Upon inspecting the file, I saw that there was an attachment too.

After decoding the message contents, I saw this message:

I used an online EML viewer to directly download the attachment. This was a Git bundle.

I then created a new git repo and verified the bundle

I cloned the repository then.

Upon visiting the recently cloned repository, I saw an audio file.

Upon listening to this audio file, it felt like a simple frequency varying beeps file. The beeps were quickly changing and had only 2 distinguishable tones. This indicated it was probably a morse code.

Upon analyzing this in dcode.fr, I observed that it is NATO encoded text.

Further, upon deciphering it, I noticed that it was english for "="

Since, this is not at all a flag, there has to be more to it. Further, it can be speculated that "=" is the end of a base64 or base32 encoded string.

I examined the github repo a bit more and found out that a total of 3000+ commits were there.

git rev-list --count --all

Upon inspecting git log and a few of the commits (reverting repo to the commit), I observed that in each commit, data file was of different size. So, the data file must have different character/word which would be later combined together to give us the next clue.

Now upon checking different commits, I see different data files. I inspect a few data files and turns out each one of then had a single character (Alfa, Bravo, Delta etc.)

All of these files are encoded in NATO phonetic encoding and it goes like A,B,C for Alfa, Bravo, Charlie etc.

To extract the message, we might need to combine all of these together. Now, doing this for 3016 commits is cumbersome. So, a programmatic approach was essential to save some time.

But since the script was only producing output related to the commits name, I had to modify the script so that it is numbered (in order to view from first to last commit)

Script used was:

#!/bin/bash -e

function getRepoSHA1List {
        pushd "$1" >/dev/null
        git rev-list --all
        popd >/dev/null
}

function exportCommits {
        local commitSHA1
        local count=1

        local IFS=$'\n'
        for commitSHA1 in $(getRepoSHA1List "$1"); do
                # build export directory for commit and create
                local exportDir="${2%%/}/$(printf "%04d" $count)"
                echo "Export $commitSHA1 -> $exportDir"
                mkdir --parents "$exportDir"

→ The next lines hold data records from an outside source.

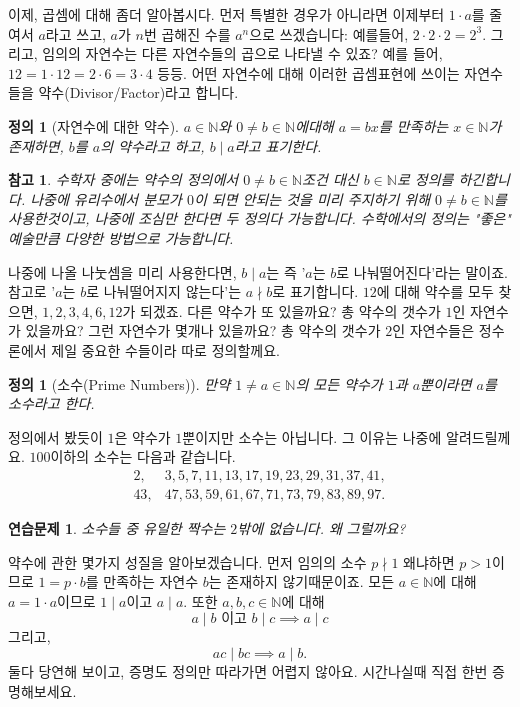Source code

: \documentclass[a4paper, 11pt]{report}
\renewcommand{\<}{\langle}
\renewcommand{\>}{\rangle}
\newtheorem{dfn}[thm]{정의}
\newtheorem{remark}[thm]{참고}
\newtheorem{exercise}[thm]{연습문제}
\begin{document}
이제, 곱셈에 대해 좀더 알아봅시다. 먼저 특별한 경우가 아니라면 이제부터 $1\cdot a$를 줄여서 
$a$라고 쓰고, $a$가 $n$번 곱해진 수를 $a^n$으로 쓰겠습니다: 예를들어, $2\cdot2 \cdot 2 = 2^3$.
그리고, 임의의 자연수는 다른 자연수들의 곱으로 나타낼 수 있죠? 예를 들어,
$12 = 1\cdot12 = 2\cdot6 = 3\cdot 4$ 등등. 어떤 자연수에 대해 이러한 곱셈표현에 쓰이는 자연수들을 
약수(Divisor/Factor)라고 합니다.

\begin{dfn}[자연수에 대한 약수]
  $a \in \mathbb{N}$와 $0 \neq b \in \mathbb{N}$에대해 $a = bx$를 만족하는 $x \in \mathbb{N}$가 존재하면, 
  $b$를 $a$의 약수라고 하고, $b \mid a$라고 표기한다.
\end{dfn}

\begin{remark}
  수학자 중에는 약수의 정의에서 $0 \neq b \in \mathbb{N}$조건 대신 $b \in \mathbb{N}$로 정의를 하긴합니다. 
  나중에 유리수에서 분모가 $0$이 되면 안되는 것을 미리 주지하기 위해 $0 \neq b \in \mathbb{N}$를 사용한것이고,
  나중에 조심만 한다면 두 정의다 가능합니다. 수학에서의 정의는 "좋은" 예술만큼 다양한 방법으로 가능합니다.
\end{remark}

나중에 나올 나눗셈을 미리 사용한다면, $b \mid a$는 즉 '$a$는 $b$로 나눠떨어진다'라는 말이죠. 
참고로 '$a$는 $b$로 나눠떨어지지 않는다'는 $a \nmid b$로 표기합니다. $12$에
대해 약수를 모두 찾으면, $1, 2, 3, 4, 6, 12$가 되겠죠. 다른 약수가 또 있을까요? 총 약수의 갯수가 $1$인 자연수가
있을까요? 그런 자연수가 몇개나 있을까요? 총 약수의 갯수가 $2$인 자연수들은 정수론에서 제일 중요한 수들이라 따로
정의할께요.

\begin{dfn}[소수(Prime Numbers)]
  만약 $1 \neq a \in \mathbb{N}$의 모든 약수가 $1$과 $a$뿐이라면 $a$를 소수라고 한다.
\end{dfn}

정의에서 봤듯이 $1$은 약수가 $1$뿐이지만 소수는 아닙니다. 그 이유는 나중에 알려드릴께요. $100$이하의 소수는 
다음과 같습니다.
\begin{align*}
2,& 3, 5, 7, 11, 13, 17, 19, 23, 29, 31, 37, 41,\\ 
43,& 47, 53, 59, 61, 67, 71, 73, 79, 83, 89, 97.
\end{align*}

\begin{exercise}
  소수들 중 유일한 짝수는 $2$밖에 없습니다. 왜 그럴까요? 
\end{exercise}

약수에 관한 몇가지 성질을 알아보겠습니다. 먼저 임의의 소수 $p \nmid 1$ 왜냐하면 $p > 1$이므로 
$1 = p\cdot b$를 만족하는 자연수 $b$는 존재하지 않기때문이죠. 모든 $a \in \mathbb{N}$에
대해 $a = 1\cdot a$이므로 $1 \mid a$이고 $a \mid a$. 또한 $a, b, c \in \mathbb{N}$에 대해
$$
a \mid b \text{ 이고 } b \mid c \implies a \mid c
$$
그리고,
$$
ac \mid bc \implies a \mid b.
$$
둘다 당연해 보이고, 증명도 정의만 따라가면 어렵지 않아요. 시간나실때 직접 한번 증명해보세요.
\end{document}
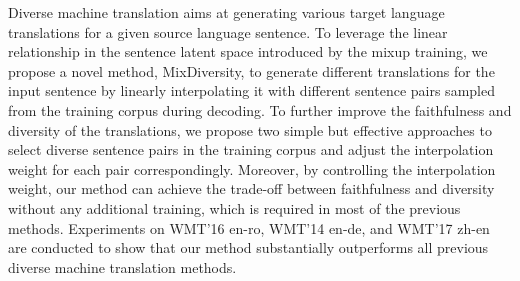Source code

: Diverse machine translation aims at generating various target language translations for a given source language sentence. To leverage the linear relationship in the sentence latent space introduced by the mixup training, we propose a novel method, MixDiversity, to generate different translations for the input sentence by linearly interpolating it with different sentence pairs sampled from the training corpus during decoding. To further improve the faithfulness and diversity of the translations, we propose two simple but effective approaches to select diverse sentence pairs in the training corpus and adjust the interpolation weight for each pair correspondingly. Moreover, by controlling the interpolation weight, our method can achieve the trade-off between faithfulness and diversity without any additional training, which is required in most of the previous methods. Experiments on WMT'16 en-ro, WMT'14 en-de, and WMT'17 zh-en are conducted to show that our method substantially outperforms all previous diverse machine translation methods.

                # create archive from commit then unpack to export directory
                git \
                        --git-dir "$1/.git" \
                        archive \
                        --format tar \
                        "$commitSHA1" | \
                                tar \
                                        --directory "$exportDir" \
                                        --extract
                count=$((count + 1))
        done
}


# verify arguments
if [[ (! -d $1) || (! -d $2) ]]; then
        echo "Usage: $(basename "$0") GIT_DIR OUTPUT_DIR"
        exit 1
fi

if [[ ! -d "$1/.git" ]]; then
        echo "Error: it seems [$1] is not a Git repository?" >&2
        exit 1
fi

exportCommits "$1" "$2"

Upon running the script we see the data was being renamed as per the numbers

Now, upon inspecting the data files in these folders, I see some of them had the same sizees. For example, files with size 4444 corresponded to the alphabet "6"

Now, an algorithm is needed to rename these files based on the size to alphanumeric conversion. Since there are 26 english alphabets and 10 numerals, I need to classify 36 files of different sizes and put them in a dictionary for conversion. I wrote a simple Python script to rename size 4444 to 6 first and tested it out. Before that, I ran simple CLI commands to ensure how many files of size 4444 are there.

Putting this through wc would give me how many files have 4444 size.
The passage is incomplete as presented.